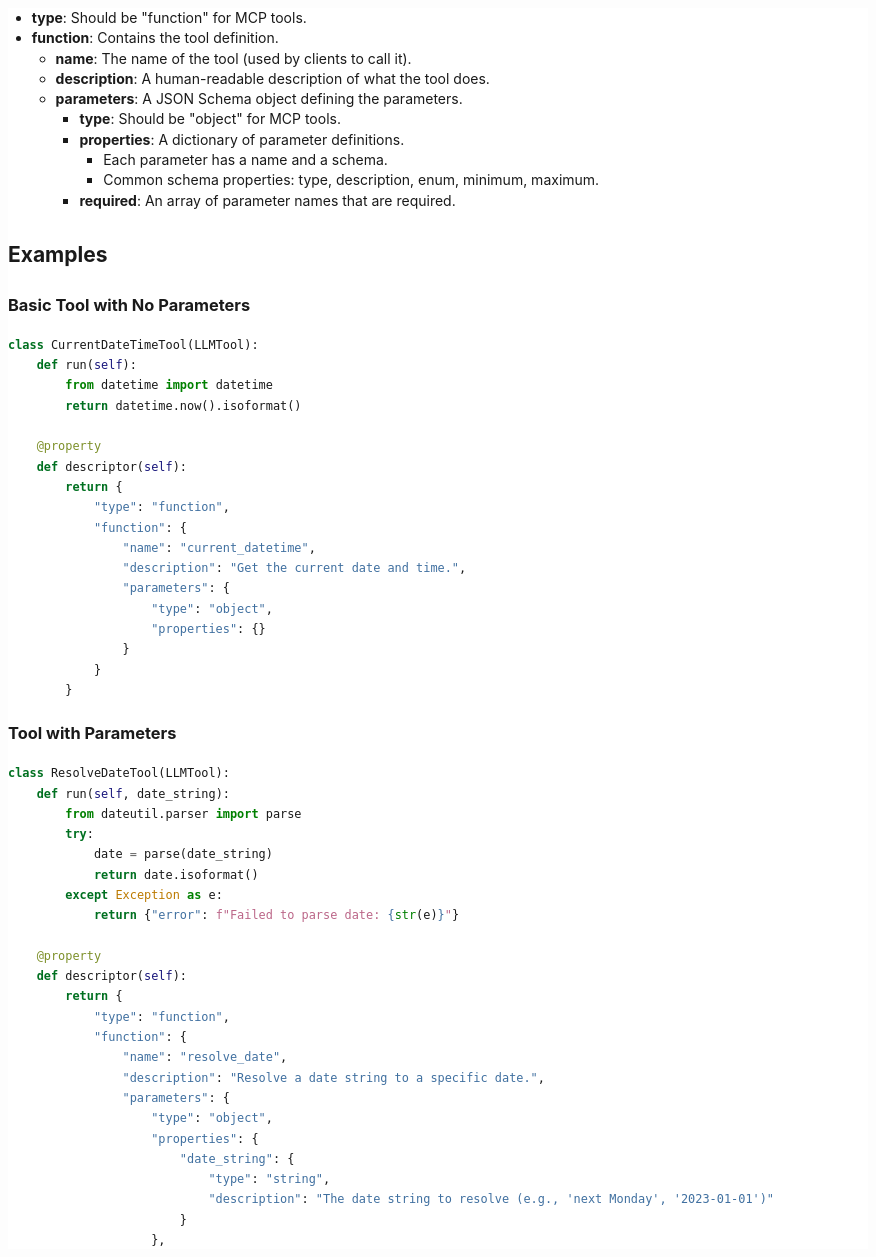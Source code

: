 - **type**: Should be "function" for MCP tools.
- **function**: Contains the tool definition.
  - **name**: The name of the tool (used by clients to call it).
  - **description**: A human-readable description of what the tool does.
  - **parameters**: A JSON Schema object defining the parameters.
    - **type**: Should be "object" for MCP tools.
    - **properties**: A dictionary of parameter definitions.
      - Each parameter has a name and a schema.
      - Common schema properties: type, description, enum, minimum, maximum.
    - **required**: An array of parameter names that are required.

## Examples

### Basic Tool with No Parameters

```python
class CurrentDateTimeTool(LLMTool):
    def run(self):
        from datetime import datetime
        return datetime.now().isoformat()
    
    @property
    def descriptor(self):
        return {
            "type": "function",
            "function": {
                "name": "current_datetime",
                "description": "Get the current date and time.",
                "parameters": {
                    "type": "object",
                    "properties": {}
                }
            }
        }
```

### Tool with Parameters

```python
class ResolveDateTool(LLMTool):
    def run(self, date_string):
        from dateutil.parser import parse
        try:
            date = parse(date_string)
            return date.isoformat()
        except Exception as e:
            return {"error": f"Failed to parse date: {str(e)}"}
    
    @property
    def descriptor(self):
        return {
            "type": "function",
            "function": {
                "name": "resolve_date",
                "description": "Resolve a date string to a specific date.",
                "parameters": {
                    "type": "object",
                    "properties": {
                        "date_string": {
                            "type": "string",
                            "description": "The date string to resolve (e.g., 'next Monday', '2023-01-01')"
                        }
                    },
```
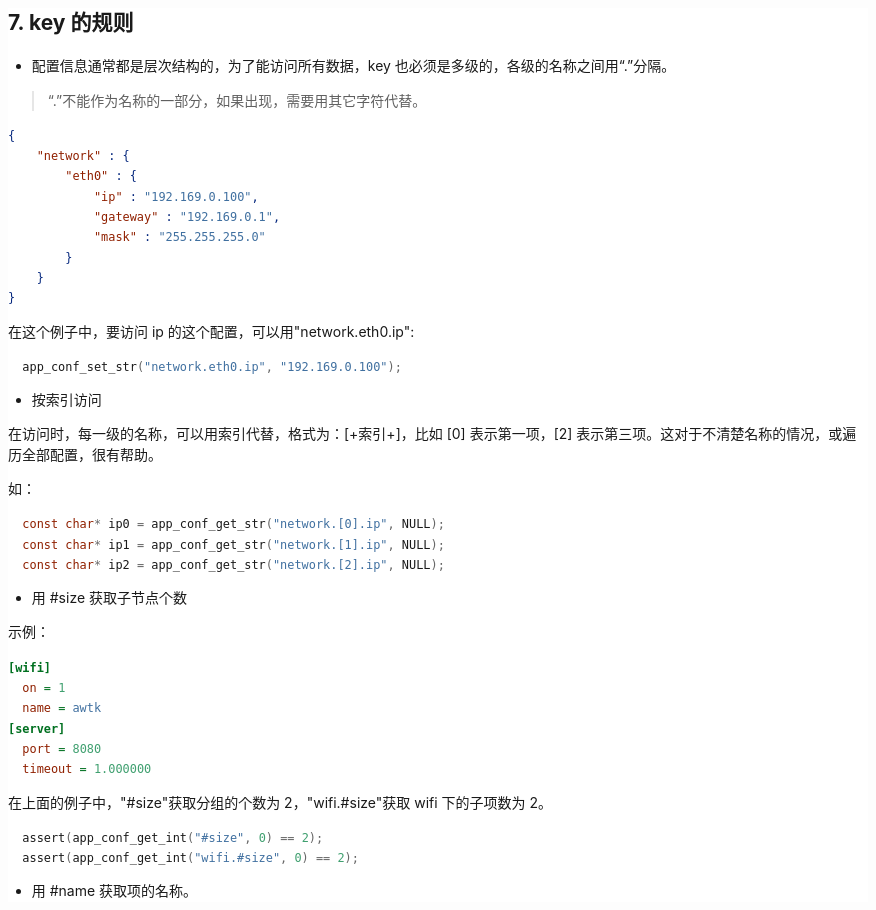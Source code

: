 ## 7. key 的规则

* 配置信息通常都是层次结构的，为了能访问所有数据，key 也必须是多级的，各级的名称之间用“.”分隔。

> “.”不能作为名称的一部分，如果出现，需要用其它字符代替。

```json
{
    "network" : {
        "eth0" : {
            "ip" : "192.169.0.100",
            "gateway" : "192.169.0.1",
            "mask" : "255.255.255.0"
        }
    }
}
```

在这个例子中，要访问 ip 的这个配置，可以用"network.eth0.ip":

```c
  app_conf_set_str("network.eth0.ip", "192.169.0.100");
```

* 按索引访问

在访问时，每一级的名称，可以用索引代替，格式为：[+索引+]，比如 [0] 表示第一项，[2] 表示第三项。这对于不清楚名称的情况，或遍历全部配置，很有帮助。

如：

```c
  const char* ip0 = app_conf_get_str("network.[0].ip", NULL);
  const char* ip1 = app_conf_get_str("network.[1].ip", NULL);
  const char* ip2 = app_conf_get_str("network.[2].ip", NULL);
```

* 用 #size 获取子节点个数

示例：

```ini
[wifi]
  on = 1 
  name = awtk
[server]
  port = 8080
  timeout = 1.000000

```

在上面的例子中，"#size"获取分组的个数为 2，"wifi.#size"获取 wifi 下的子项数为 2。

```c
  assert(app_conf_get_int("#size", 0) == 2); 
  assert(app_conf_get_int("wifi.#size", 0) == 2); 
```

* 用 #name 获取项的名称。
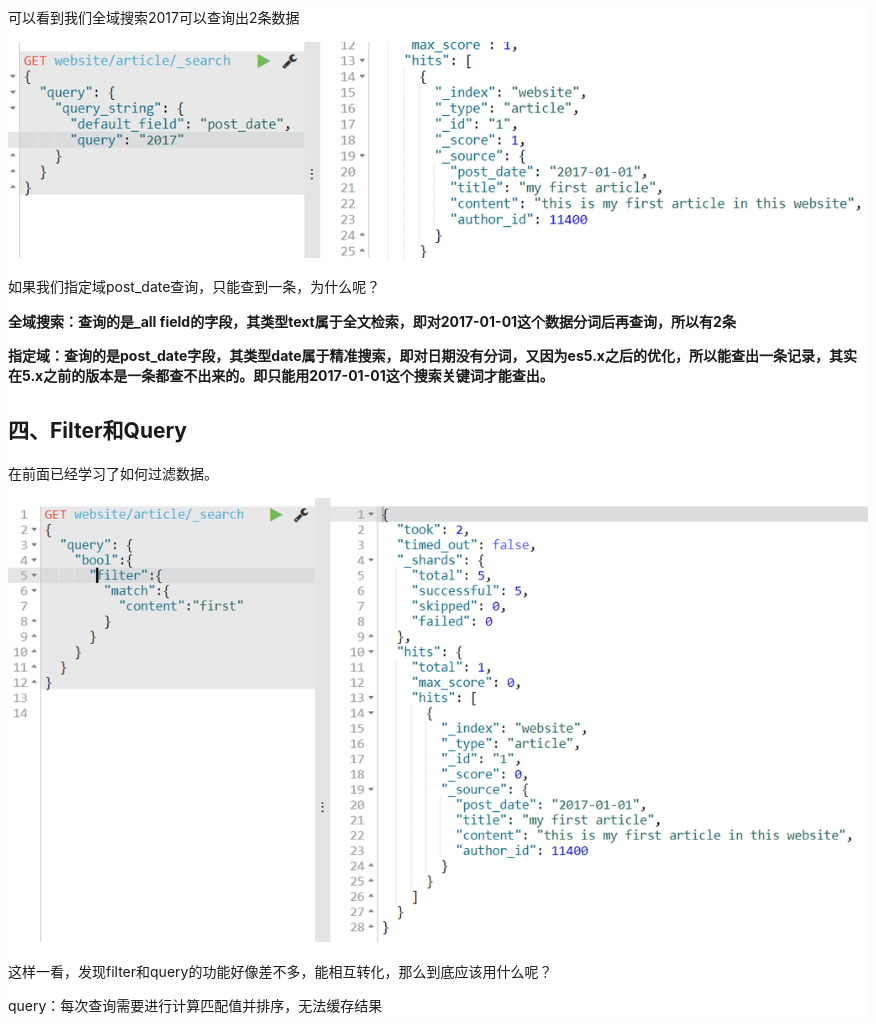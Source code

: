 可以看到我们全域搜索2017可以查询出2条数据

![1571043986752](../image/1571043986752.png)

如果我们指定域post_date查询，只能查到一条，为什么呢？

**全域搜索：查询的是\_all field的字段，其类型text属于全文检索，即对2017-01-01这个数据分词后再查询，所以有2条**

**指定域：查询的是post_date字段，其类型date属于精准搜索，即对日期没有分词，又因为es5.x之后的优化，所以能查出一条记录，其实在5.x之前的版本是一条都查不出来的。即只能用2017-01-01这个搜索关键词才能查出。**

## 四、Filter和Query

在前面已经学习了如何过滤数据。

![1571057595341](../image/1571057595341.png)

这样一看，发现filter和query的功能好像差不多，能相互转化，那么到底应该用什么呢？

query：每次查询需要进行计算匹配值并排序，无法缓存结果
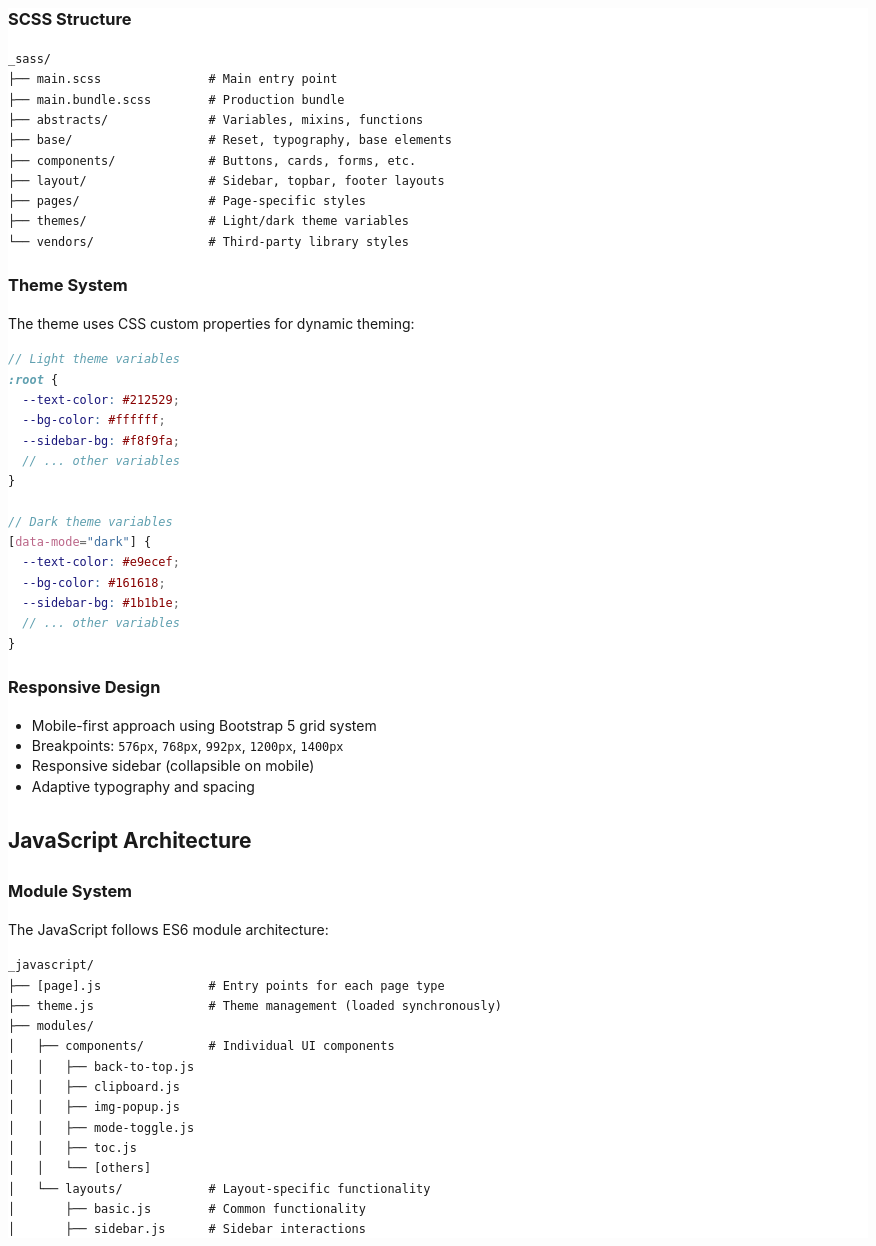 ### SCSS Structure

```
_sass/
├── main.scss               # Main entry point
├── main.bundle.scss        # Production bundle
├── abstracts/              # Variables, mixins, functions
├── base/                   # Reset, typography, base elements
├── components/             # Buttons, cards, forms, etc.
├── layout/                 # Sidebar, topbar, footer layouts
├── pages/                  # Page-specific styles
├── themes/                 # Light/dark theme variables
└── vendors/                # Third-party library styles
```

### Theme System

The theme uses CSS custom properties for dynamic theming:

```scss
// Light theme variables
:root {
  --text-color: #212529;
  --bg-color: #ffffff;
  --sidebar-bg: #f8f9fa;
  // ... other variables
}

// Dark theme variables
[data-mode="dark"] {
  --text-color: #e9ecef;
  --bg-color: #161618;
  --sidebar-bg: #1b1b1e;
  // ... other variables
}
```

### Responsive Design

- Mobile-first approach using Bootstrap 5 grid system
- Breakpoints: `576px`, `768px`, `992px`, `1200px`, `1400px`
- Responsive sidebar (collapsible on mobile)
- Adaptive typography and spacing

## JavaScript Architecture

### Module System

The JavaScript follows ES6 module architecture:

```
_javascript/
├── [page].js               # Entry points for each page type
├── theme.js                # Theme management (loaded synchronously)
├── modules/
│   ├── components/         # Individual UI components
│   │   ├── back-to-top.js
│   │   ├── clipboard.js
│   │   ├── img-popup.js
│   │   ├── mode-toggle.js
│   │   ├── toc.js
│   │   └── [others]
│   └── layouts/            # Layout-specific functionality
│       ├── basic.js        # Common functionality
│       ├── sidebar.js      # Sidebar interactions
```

_Your goal_.
Everything in the listing above must be restated word for word, except the images.

_Exercise response_.
Source code

: - **type**: Should be "function" for MCP tools.
- **function**: Contains the tool definition.
  - **name**: The name of the tool (used by clients to call it).
  - **description**: A human-readable description of what the tool does.
  - **parameters**: A JSON Schema object defining the parameters.
    - **type**: Should be "object" for MCP tools.
    - **properties**: A dictionary of parameter definitions.
      - Each parameter has a name and a schema.
      - Common schema properties: type, description, enum, minimum, maximum.
    - **required**: An array of parameter names that are required.

## Examples

### Basic Tool with No Parameters

```python
class CurrentDateTimeTool(LLMTool):
    def run(self):
        from datetime import datetime
        return datetime.now().isoformat()
    
    @property
    def descriptor(self):
        return {
            "type": "function",
            "function": {
                "name": "current_datetime",
                "description": "Get the current date and time.",
                "parameters": {
                    "type": "object",
                    "properties": {}
                }
            }
        }
```

### Tool with Parameters

```python
class ResolveDateTool(LLMTool):
    def run(self, date_string):
        from dateutil.parser import parse
        try:
            date = parse(date_string)
            return date.isoformat()
        except Exception as e:
            return {"error": f"Failed to parse date: {str(e)}"}
    
    @property
    def descriptor(self):
        return {
            "type": "function",
            "function": {
                "name": "resolve_date",
                "description": "Resolve a date string to a specific date.",
                "parameters": {
                    "type": "object",
                    "properties": {
                        "date_string": {
                            "type": "string",
                            "description": "The date string to resolve (e.g., 'next Monday', '2023-01-01')"
                        }
                    },
```
Source code

: ## 7. key 的规则

* 配置信息通常都是层次结构的，为了能访问所有数据，key 也必须是多级的，各级的名称之间用“.”分隔。

> “.”不能作为名称的一部分，如果出现，需要用其它字符代替。

```json
{
    "network" : {
        "eth0" : {
            "ip" : "192.169.0.100",
            "gateway" : "192.169.0.1",
            "mask" : "255.255.255.0"
        }
    }
}
```

在这个例子中，要访问 ip 的这个配置，可以用"network.eth0.ip":

```c
  app_conf_set_str("network.eth0.ip", "192.169.0.100");
```

* 按索引访问

在访问时，每一级的名称，可以用索引代替，格式为：[+索引+]，比如 [0] 表示第一项，[2] 表示第三项。这对于不清楚名称的情况，或遍历全部配置，很有帮助。

如：

```c
  const char* ip0 = app_conf_get_str("network.[0].ip", NULL);
  const char* ip1 = app_conf_get_str("network.[1].ip", NULL);
  const char* ip2 = app_conf_get_str("network.[2].ip", NULL);
```

* 用 #size 获取子节点个数

示例：

```ini
[wifi]
  on = 1 
  name = awtk
[server]
  port = 8080
  timeout = 1.000000

```

在上面的例子中，"#size"获取分组的个数为 2，"wifi.#size"获取 wifi 下的子项数为 2。

```c
  assert(app_conf_get_int("#size", 0) == 2); 
  assert(app_conf_get_int("wifi.#size", 0) == 2); 
```

* 用 #name 获取项的名称。
Source code

: 可以看到我们全域搜索2017可以查询出2条数据

![1571043986752](../image/1571043986752.png)

如果我们指定域post_date查询，只能查到一条，为什么呢？

**全域搜索：查询的是\_all field的字段，其类型text属于全文检索，即对2017-01-01这个数据分词后再查询，所以有2条**

**指定域：查询的是post_date字段，其类型date属于精准搜索，即对日期没有分词，又因为es5.x之后的优化，所以能查出一条记录，其实在5.x之前的版本是一条都查不出来的。即只能用2017-01-01这个搜索关键词才能查出。**

## 四、Filter和Query

在前面已经学习了如何过滤数据。

![1571057595341](../image/1571057595341.png)

这样一看，发现filter和query的功能好像差不多，能相互转化，那么到底应该用什么呢？

query：每次查询需要进行计算匹配值并排序，无法缓存结果
 ### SCSS Structure

```
_sass/
├── main.scss               # Main entry point
├── main.bundle.scss        # Production bundle
├── abstracts/              # Variables, mixins, functions
├── base/                   # Reset, typography, base elements
├── components/             # Buttons, cards, forms, etc.
├── layout/                 # Sidebar, topbar, footer layouts
├── pages/                  # Page-specific styles
├── themes/                 # Light/dark theme variables
└── vendors/                # Third-party library styles
```

### Theme System

The theme uses CSS custom properties for dynamic theming:

```scss
// Light theme variables
:root {
  --text-color: #212529;
  --bg-color: #ffffff;
  --sidebar-bg: #f8f9fa;
  // ... other variables
}

// Dark theme variables
[data-mode="dark"] {
  --text-color: #e9ecef;
  --bg-color: #161618;
  --sidebar-bg: #1b1b1e;
  // ... other variables
}
```

### Responsive Design

- Mobile-first approach using Bootstrap 5 grid system
- Breakpoints: `576px`, `768px`, `992px`, `1200px`, `1400px`
- Responsive sidebar (collapsible on mobile)
- Adaptive typography and spacing

## JavaScript Architecture

### Module System

The JavaScript follows ES6 module architecture:

```
_javascript/
├── [page].js               # Entry points for each page type
├── theme.js                # Theme management (loaded synchronously)
├── modules/
│   ├── components/         # Individual UI components
│   │   ├── back-to-top.js
│   │   ├── clipboard.js
│   │   ├── img-popup.js
│   │   ├── mode-toggle.js
│   │   ├── toc.js
│   │   └── [others]
│   └── layouts/            # Layout-specific functionality
│       ├── basic.js        # Common functionality
│       ├── sidebar.js      # Sidebar interactions
```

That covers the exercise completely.